Traffic and Income - Setting New Blogging Goals

I've mentioned in recent posts that I have a number of New Year's resolutions for blogging, including reaching certain traffic levels, as well as reaching ad and article revenue goals. One of these goals is to hit the $100/m mark in Google AdSense ad revenue sometime this year, preferably by summer. Another is to get 1000 unique visitors daily across all my sites/ blogs before the end of the year. I've come across other bloggers setting these goals and mentioning them, but never really explaining how they planned to do so. Here's my attempt to explain, with a bit of preamble about goal-setting.

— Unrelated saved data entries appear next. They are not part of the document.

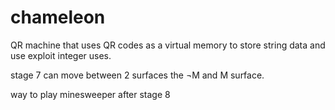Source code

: # chameleon
QR machine that uses QR codes as a virtual memory to store string data and use exploit integer uses. 

stage 7 can move between 2 surfaces the ¬M and M surface. 

way to play minesweeper after stage 8
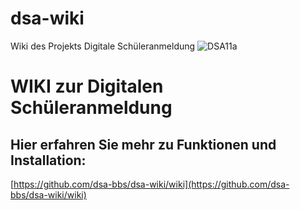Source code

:# dsa-wiki
Wiki des Projekts Digitale Schüleranmeldung
![DSA11a](https://github.com/user-attachments/assets/933c8c69-f0ee-4e66-b8c8-b5822e8fa5b3)

# WIKI zur Digitalen Schüleranmeldung
## Hier erfahren Sie mehr zu Funktionen und Installation:
[https://github.com/dsa-bbs/dsa-wiki/wiki](https://github.com/dsa-bbs/dsa-wiki/wiki)
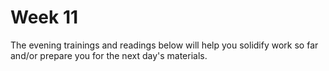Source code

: # Week 11

The evening trainings and readings below will help you solidify work so far and/or prepare you for the next day's materials.

<!--

### Monday

### Tuesday

### Wednesday

### Thursday

### Weekend

-->
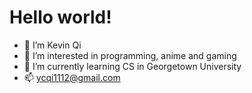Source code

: # Hello world!
- 👋 I’m Kevin Qi
- 👀 I’m interested in programming, anime and gaming
- 🌱 I’m currently learning CS in Georgetown University
- 📫 ycqi1112@gmail.com

<!---
Fog1ess/Fog1ess is a ✨ special ✨ repository because its `README.md` (this file) appears on your GitHub profile.
You can click the Preview link to take a look at your changes.
--->
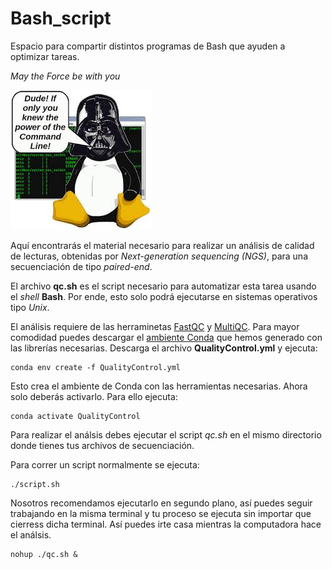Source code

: # Bash_script
Espacio para compartir distintos programas de Bash que ayuden a optimizar tareas.

*May the Force be with you*

![May the Force be with you](linux_sw.jpg)


Aquí encontrarás el material necesario para realizar un análisis de calidad de lecturas, obtenidas por *Next-generation sequencing (NGS)*, para una secuenciación de tipo *paired-end*. 

El archivo **qc.sh** es el script necesario para automatizar esta tarea usando el *shell* **Bash**. Por ende, esto solo podrá ejecutarse en sistemas operativos tipo *Unix*.

El análisis requiere de las herraminetas [FastQC](https://www.bioinformatics.babraham.ac.uk/projects/fastqc/) y [MultiQC](https://seqera.io/multiqc/). Para mayor comodidad puedes descargar el [ambiente Conda](https://docs.conda.io/projects/conda/en/latest/user-guide/tasks/manage-environments.html) que hemos generado con las librerías necesarias. Descarga el archivo **QualityControl.yml** y ejecuta:

    conda env create -f QualityControl.yml

 Esto crea el ambiente de Conda con las herramientas necesarias. Ahora solo deberás activarlo. Para ello ejecuta:

    conda activate QualityControl

Para realizar el análsis debes ejecutar el script *qc.sh* en el mismo directorio donde tienes tus archivos de secuenciación.

Para correr un script normalmente se ejecuta:

    ./script.sh

Nosotros recomendamos ejecutarlo en segundo plano, así puedes seguir trabajando en la misma terminal y tu proceso se ejecuta sin importar que cierress dicha terminal. Así puedes irte casa mientras la computadora hace el análsis. 

    nohup ./qc.sh &

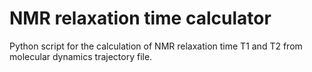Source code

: # NMR relaxation time calculator

Python script for the calculation of NMR relaxation time T1 and T2 from molecular dynamics trajectory file. 
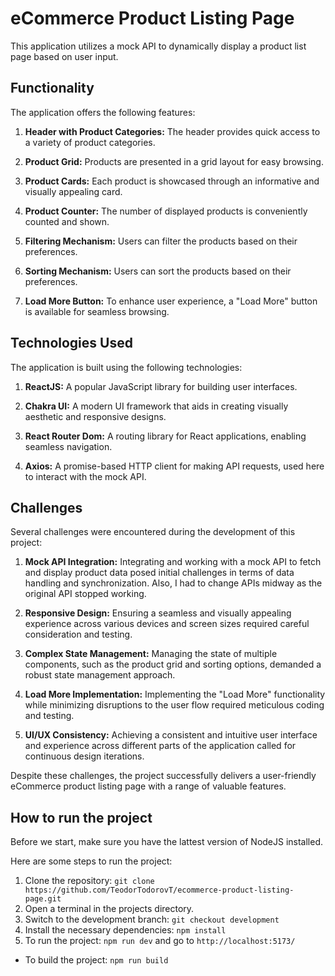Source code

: # eCommerce Product Listing Page

This application utilizes a mock API to dynamically display a product list page based on user input.

## Functionality

The application offers the following features:

1. **Header with Product Categories:** The header provides quick access to a variety of product categories.

2. **Product Grid:** Products are presented in a grid layout for easy browsing.

3. **Product Cards:** Each product is showcased through an informative and visually appealing card.

4. **Product Counter:** The number of displayed products is conveniently counted and shown.

5. **Filtering Mechanism:** Users can filter the products based on their preferences.

6. **Sorting Mechanism:** Users can sort the products based on their preferences.

7. **Load More Button:** To enhance user experience, a "Load More" button is available for seamless browsing.

## Technologies Used

The application is built using the following technologies:

1. **ReactJS:** A popular JavaScript library for building user interfaces.

2. **Chakra UI:** A modern UI framework that aids in creating visually aesthetic and responsive designs.

3. **React Router Dom:** A routing library for React applications, enabling seamless navigation.

4. **Axios:** A promise-based HTTP client for making API requests, used here to interact with the mock API.


## Challenges

Several challenges were encountered during the development of this project:

1. **Mock API Integration:** Integrating and working with a mock API to fetch and display product data posed initial challenges in terms of data handling and synchronization. Also, I had to change APIs midway as the original API stopped working.

2. **Responsive Design:** Ensuring a seamless and visually appealing experience across various devices and screen sizes required careful consideration and testing.

3. **Complex State Management:** Managing the state of multiple components, such as the product grid and sorting options, demanded a robust state management approach.

4. **Load More Implementation:** Implementing the "Load More" functionality while minimizing disruptions to the user flow required meticulous coding and testing.

5. **UI/UX Consistency:** Achieving a consistent and intuitive user interface and experience across different parts of the application called for continuous design iterations.

Despite these challenges, the project successfully delivers a user-friendly eCommerce product listing page with a range of valuable features.

## How to run the project

Before we start, make sure you have the lattest version of NodeJS installed.

Here are some steps to run the project:

1. Clone the repository: `git clone https://github.com/TeodorTodorovT/ecommerce-product-listing-page.git`
2. Open a terminal in the projects directory.
3. Switch to the development branch: `git checkout development`
4. Install the necessary dependencies: `npm install`
5. To run the project: `npm run dev` and go to `http://localhost:5173/`

- To build the project: `npm run build`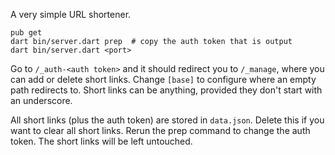 A very simple URL shortener.

    pub get
    dart bin/server.dart prep  # copy the auth token that is output
    dart bin/server.dart <port>

Go to `/_auth-<auth token>` and it should redirect you to `/_manage`, where you
can add or delete short links. Change `[base]` to configure where an empty path
redirects to. Short links can be anything, provided they don't start with an
underscore.

All short links (plus the auth token) are stored in `data.json`. Delete this if
you want to clear all short links. Rerun the prep command to change the auth
token. The short links will be left untouched.
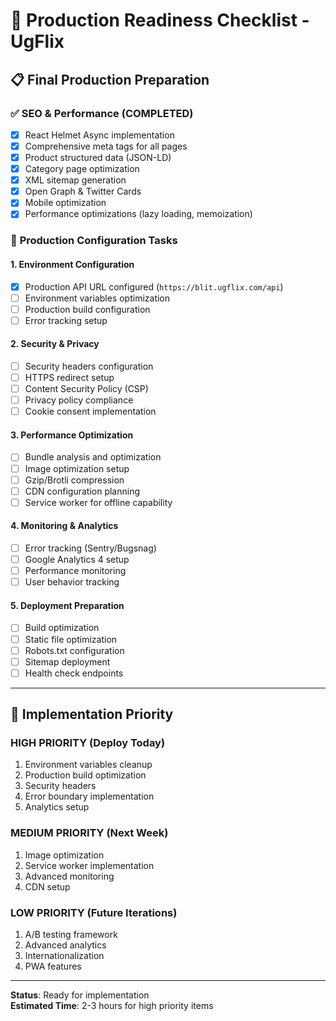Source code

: # 🚀 Production Readiness Checklist - UgFlix

## 📋 Final Production Preparation

### ✅ **SEO & Performance (COMPLETED)**
- [x] React Helmet Async implementation
- [x] Comprehensive meta tags for all pages
- [x] Product structured data (JSON-LD)
- [x] Category page optimization
- [x] XML sitemap generation
- [x] Open Graph & Twitter Cards
- [x] Mobile optimization
- [x] Performance optimizations (lazy loading, memoization)

### 🔧 **Production Configuration Tasks**

#### **1. Environment Configuration**
- [x] Production API URL configured (`https://blit.ugflix.com/api`)
- [ ] Environment variables optimization
- [ ] Production build configuration
- [ ] Error tracking setup

#### **2. Security & Privacy**
- [ ] Security headers configuration
- [ ] HTTPS redirect setup
- [ ] Content Security Policy (CSP)
- [ ] Privacy policy compliance
- [ ] Cookie consent implementation

#### **3. Performance Optimization**
- [ ] Bundle analysis and optimization
- [ ] Image optimization setup
- [ ] Gzip/Brotli compression
- [ ] CDN configuration planning
- [ ] Service worker for offline capability

#### **4. Monitoring & Analytics**
- [ ] Error tracking (Sentry/Bugsnag)
- [ ] Google Analytics 4 setup
- [ ] Performance monitoring
- [ ] User behavior tracking

#### **5. Deployment Preparation**
- [ ] Build optimization
- [ ] Static file optimization
- [ ] Robots.txt configuration
- [ ] Sitemap deployment
- [ ] Health check endpoints

---

## 🎯 **Implementation Priority**

### **HIGH PRIORITY (Deploy Today)**
1. Environment variables cleanup
2. Production build optimization
3. Security headers
4. Error boundary implementation
5. Analytics setup

### **MEDIUM PRIORITY (Next Week)**
1. Image optimization
2. Service worker implementation
3. Advanced monitoring
4. CDN setup

### **LOW PRIORITY (Future Iterations)**
1. A/B testing framework
2. Advanced analytics
3. Internationalization
4. PWA features

---

**Status**: Ready for implementation  
**Estimated Time**: 2-3 hours for high priority items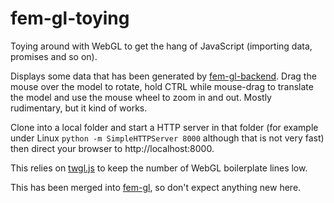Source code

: # fem-gl-toying
Toying around with WebGL to get the hang of JavaScript (importing data, promises and so on).

Displays some data that has been generated by [fem-gl-backend](https://github.com/Klump3n/fem-gl-backend).
Drag the mouse over the model to rotate, hold CTRL while mouse-drag to translate the model and use the mouse wheel to zoom in and out. Mostly rudimentary, but it kind of works.

Clone into a local folder and start a HTTP server in that folder (for example under Linux 
`python -m SimpleHTTPServer 8000` although that is not very fast) then direct your browser
to http://localhost:8000.

This relies on [twgl.js](https://github.com/greggman/twgl.js/) to keep the number 
of WebGL boilerplate lines low.

This has been merged into [fem-gl](https://github.com/Klump3n/fem-gl), so don't expect anything new here.
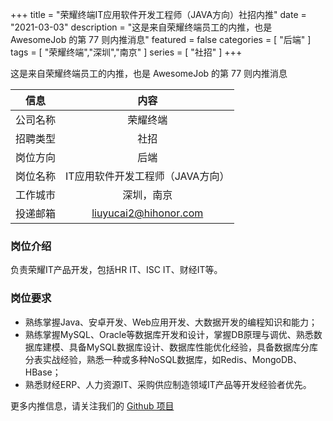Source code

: +++
title = "荣耀终端IT应用软件开发工程师（JAVA方向）社招内推"
date = "2021-03-03"
description = "这是来自荣耀终端员工的内推，也是 AwesomeJob 的第 77 则内推消息"
featured = false
categories = [
    "后端"
]
tags = [
    "荣耀终端","深圳","南京"
]
series = [
    "社招"
]
+++

这是来自荣耀终端员工的内推，也是 AwesomeJob 的第 77 则内推消息
<!--more-->

| 信息 | 内容 |
| :-----:| :----: |
| 公司名称 | 荣耀终端 |
| 招聘类型 | 社招 |
| 岗位方向 | 后端 |
| 岗位名称 | IT应用软件开发工程师（JAVA方向） |
| 工作城市 | 深圳，南京 |
| 投递邮箱 | liuyucai2@hihonor.com |

### 岗位介绍

负责荣耀IT产品开发，包括HR IT、ISC IT、财经IT等。

### 岗位要求

- 熟练掌握Java、安卓开发、Web应用开发、大数据开发的编程知识和能力；
- 熟练掌握MySQL、Oracle等数据库开发和设计，掌握DB原理与调优、熟悉数据库建模、具备MySQL数据库设计、数据库性能优化经验，具备数据库分库分表实战经验，熟悉一种或多种NoSQL数据库，如Redis、MongoDB、HBase；
- 熟悉财经ERP、人力资源IT、采购供应制造领域IT产品等开发经验者优先。

更多内推信息，请关注我们的 [Github 项目](https://github.com/Dikea/AwesomeJob)

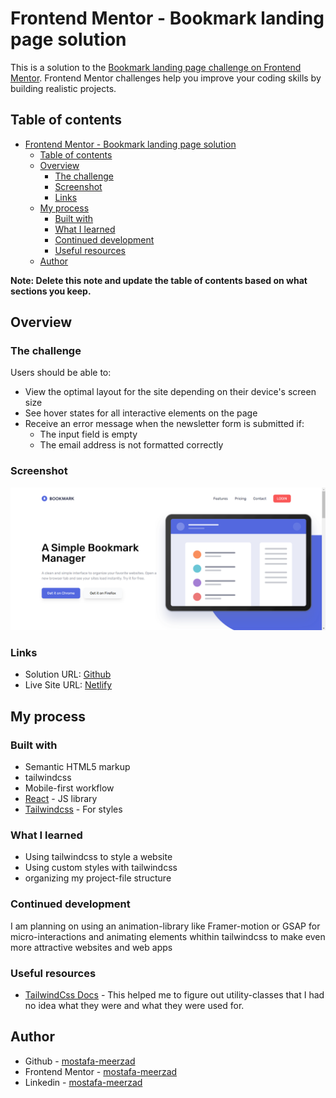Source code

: # Frontend Mentor - Bookmark landing page solution

This is a solution to the [Bookmark landing page challenge on Frontend Mentor](https://www.frontendmentor.io/challenges/bookmark-landing-page-5d0b588a9edda32581d29158). Frontend Mentor challenges help you improve your coding skills by building realistic projects. 

## Table of contents

- [Frontend Mentor - Bookmark landing page solution](#frontend-mentor---bookmark-landing-page-solution)
  - [Table of contents](#table-of-contents)
  - [Overview](#overview)
    - [The challenge](#the-challenge)
    - [Screenshot](#screenshot)
    - [Links](#links)
  - [My process](#my-process)
    - [Built with](#built-with)
    - [What I learned](#what-i-learned)
    - [Continued development](#continued-development)
    - [Useful resources](#useful-resources)
  - [Author](#author)

**Note: Delete this note and update the table of contents based on what sections you keep.**

## Overview

### The challenge

Users should be able to:

- View the optimal layout for the site depending on their device's screen size
- See hover states for all interactive elements on the page
- Receive an error message when the newsletter form is submitted if:
  - The input field is empty
  - The email address is not formatted correctly

### Screenshot

![](./screenshot.png)

### Links

- Solution URL: [Github](https://github.com/mostafa-meerzad/bookmark-landing-page.git)
- Live Site URL: [Netlify](https://651feccd9290f31be6afe1d9--venerable-truffle-808fa6.netlify.app/)

## My process

### Built with

- Semantic HTML5 markup
- tailwindcss
- Mobile-first workflow
- [React](https://reactjs.org/) - JS library
- [Tailwindcss](https://tailwindcss.com/) - For styles

### What I learned

* Using tailwindcss to style a website
* Using custom styles with tailwindcss
* organizing my project-file structure

### Continued development

I am planning on using an animation-library like Framer-motion or GSAP for micro-interactions and animating elements whithin tailwindcss to make even more attractive websites and web apps

### Useful resources

- [TailwindCss Docs](https://tailwindcss.com/docs/installation) - This helped me to figure out utility-classes that I had no idea what they were and what they were used for.

## Author

- Github - [mostafa-meerzad](https://github.com/mostafa-meerzad)
- Frontend Mentor - [mostafa-meerzad](https://www.frontendmentor.io/profile/mostafa-meerzad)
- Linkedin - [mostafa-meerzad](https://www.linkedin.com/in/mostafa-meerzad-a753371b7)

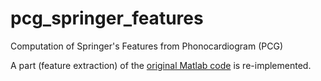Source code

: # pcg_springer_features
Computation of Springer's Features from Phonocardiogram (PCG)

A part (feature extraction) of the [original Matlab code](https://physionet.org/content/hss/1.0/) is re-implemented.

I've lately been inspired by Steve Pavlina's very well-written website about personal development and goal-setting. While I was a teaching assistant in college, I coached several friends, colleagues and students set and achieve goals. Some took a few months to achieve goals, others took several years.

I've been in a career and financial rut for four years, having had to change careers several times because of the economy and lack of jobs. It's been a struggle, demoralizing and frustrating. Blogging has helped me have goals and motivation again. But until I sat down and read Steve's inspirational writing, I'd forgotten about the proper approaches to goal setting.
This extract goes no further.